One of the greatest illusions we all seem to share is that our lives are our own. That we can fully see and control our circumstances, that with just the right research and planning, with warding off those people and ideas, those rules and regulations and impositions of others on us, that we can determine not only our own fate, but that of others as well. The peril in believing this is that it keeps us from allowing the one who created us - God himself - to be borne in us. 


We see in Mary and Joseph this evening/morning a complete contrast to this Adam and Eve tendency we inherited. Joseph - against his own rational understanding and judgment of God’s law, even of nature itself - takes Mary to be his wife rather than divorcing her quietly when he is told she’s pregnant. He abides God’s Word told him through an angel. So he takes Mary to be registered and then finds a manger where she might give birth. Unto them is born the Messiah prophesied in their Scriptures. 

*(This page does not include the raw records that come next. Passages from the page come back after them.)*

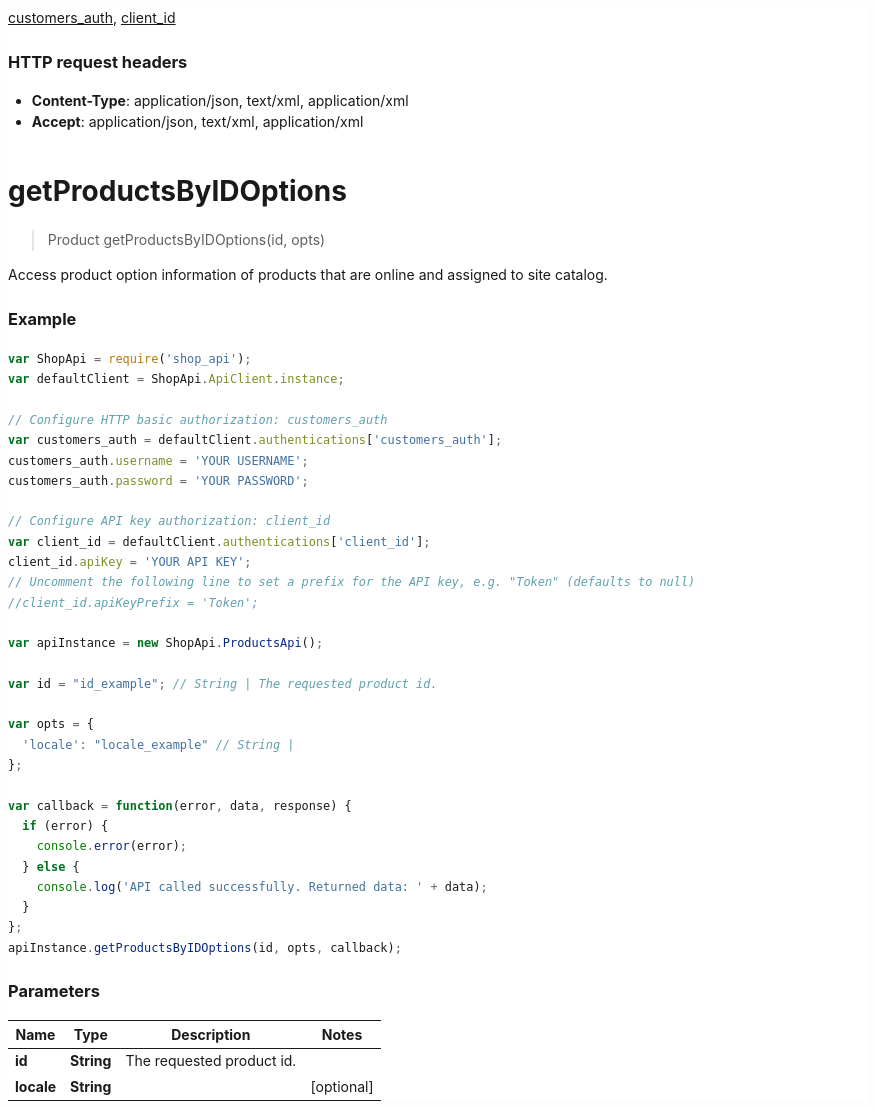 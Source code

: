 [customers_auth](../README.md#customers_auth), [client_id](../README.md#client_id)

### HTTP request headers

 - **Content-Type**: application/json, text/xml, application/xml
 - **Accept**: application/json, text/xml, application/xml

<a name="getProductsByIDOptions"></a>
# **getProductsByIDOptions**
> Product getProductsByIDOptions(id, opts)



Access product option information of products that are online and assigned to site catalog.

### Example
```javascript
var ShopApi = require('shop_api');
var defaultClient = ShopApi.ApiClient.instance;

// Configure HTTP basic authorization: customers_auth
var customers_auth = defaultClient.authentications['customers_auth'];
customers_auth.username = 'YOUR USERNAME';
customers_auth.password = 'YOUR PASSWORD';

// Configure API key authorization: client_id
var client_id = defaultClient.authentications['client_id'];
client_id.apiKey = 'YOUR API KEY';
// Uncomment the following line to set a prefix for the API key, e.g. "Token" (defaults to null)
//client_id.apiKeyPrefix = 'Token';

var apiInstance = new ShopApi.ProductsApi();

var id = "id_example"; // String | The requested product id.

var opts = { 
  'locale': "locale_example" // String | 
};

var callback = function(error, data, response) {
  if (error) {
    console.error(error);
  } else {
    console.log('API called successfully. Returned data: ' + data);
  }
};
apiInstance.getProductsByIDOptions(id, opts, callback);
```

### Parameters

Name | Type | Description  | Notes
------------- | ------------- | ------------- | -------------
 **id** | **String**| The requested product id. | 
 **locale** | **String**|  | [optional]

Yet when they look down, they see only an infant. A vulnerable infant born into a violent, tumultuous, and uncertain world. Born to them is a mere promise, not yet its fulfillment. A promise sustained only with hope, faith and love. Love poured out by God in coming to them, being with them. Hope in God’s capacity, and faith, in God’s faithfulness to his own promise. God comes to Mary and to Joseph, and before them, to people like Abraham, Job, Jeremiah, not because they are powerful or have everything right, but instead because they are willing to give themselves up - to give their hearts and minds and bodies, to become impregnated and so the bearer of God in the Person of Jesus Christ. It is not just that we see in them Christ’s likeness. It is that in them Jesus Christ himself dwells; for they have allowed him to join them to himself.  


This, it seems to me, is why Jesus came into the world, just as he did and to whom he did. Yes, he came in poverty rather than wealth and power. Yes, he came as a vulnerable infant who would suckle at his mother’s breast, while evading the murderous rampage of a leader who wanted to wipe out any challengers to his throne. But there is something more profound in this story that we hear on Christ’s birth: He is born in those and makes himself visible to those who recognize they need him and are willing to follow before they can determine with certainty, who exactly it is that they’re following. That is it. And it’s really everything. 

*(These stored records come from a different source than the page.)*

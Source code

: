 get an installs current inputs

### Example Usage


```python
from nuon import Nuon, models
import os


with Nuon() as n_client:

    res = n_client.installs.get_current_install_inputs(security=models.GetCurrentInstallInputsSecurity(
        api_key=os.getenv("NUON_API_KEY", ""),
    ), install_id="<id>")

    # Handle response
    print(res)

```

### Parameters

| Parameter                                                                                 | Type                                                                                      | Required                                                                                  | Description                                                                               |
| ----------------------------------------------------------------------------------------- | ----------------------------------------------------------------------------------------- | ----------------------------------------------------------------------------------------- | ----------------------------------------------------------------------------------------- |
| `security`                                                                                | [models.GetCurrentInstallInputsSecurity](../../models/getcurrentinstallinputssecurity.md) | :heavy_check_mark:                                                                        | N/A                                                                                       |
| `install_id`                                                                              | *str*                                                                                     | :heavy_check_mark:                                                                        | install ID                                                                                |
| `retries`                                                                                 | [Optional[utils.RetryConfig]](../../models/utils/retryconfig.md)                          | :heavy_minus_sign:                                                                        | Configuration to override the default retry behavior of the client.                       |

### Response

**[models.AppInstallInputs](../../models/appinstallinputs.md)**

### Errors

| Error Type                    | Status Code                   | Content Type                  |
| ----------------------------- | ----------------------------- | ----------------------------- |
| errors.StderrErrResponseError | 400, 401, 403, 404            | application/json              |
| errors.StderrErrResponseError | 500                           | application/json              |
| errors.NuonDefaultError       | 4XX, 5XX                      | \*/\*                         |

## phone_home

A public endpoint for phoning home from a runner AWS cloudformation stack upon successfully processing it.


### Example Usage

We hear this very story told again with the lowly shepherds: “Then an angel of the Lord stood before [the shepherds], and the glory of the Lord shone around them, and they were terrified. But the angel said to them, "Do not be afraid, for see, I am bringing you good news of great joy for all the people: to you is born this day in the city of David a Savior, who is the Messiah, the Lord … When the angels had left them and gone into heaven, the shepherds said to one another, "Let us go now to Bethlehem and see this thing that has taken place, which the Lord has made known to us."


Imagine, for one moment, going about your daily lives, tending your proverbial sheep (writing code, analyzing financial markets or product specs or trying to get the kids you teach out the door, or running between your grandchildren’s hockey games) and suddenly you’re blinded by a light and a voice that speaks from within you so profoundly that the only words that you can say are, “here I am Lord, let us go now.”


Imagine, that is, that all time is stopped; that all the things you prioritized and that worried you and that you held onto, ceased to have place or purpose, for you are standing in God’s presence. There you are, naked as the baby Jesus emerging from his mother’s womb; standing before the mercy seat of God’s judgment with no skins to hide your sin. All that you have said and done set before you, no longer do you see these things in ignorance, in part, through a glass darkly, but instead how God sees them - every impact of every word and action - everything as it touches the lives of other people. And you can now choose: shall I go with my will be done, or not my will, but yours be done, Lord? 


Will you say with the shepherds, “let us go now too, so that Christ might be born in us for the sake of others”? For this is what is on offer, not in the past, and not in the future, but right here and now. Christ is born every time we are willing to open ourselves to him and bear his light in this world, not seeking our own good; but seeking the good of all those whom we encounter. For this is the very measure of human life.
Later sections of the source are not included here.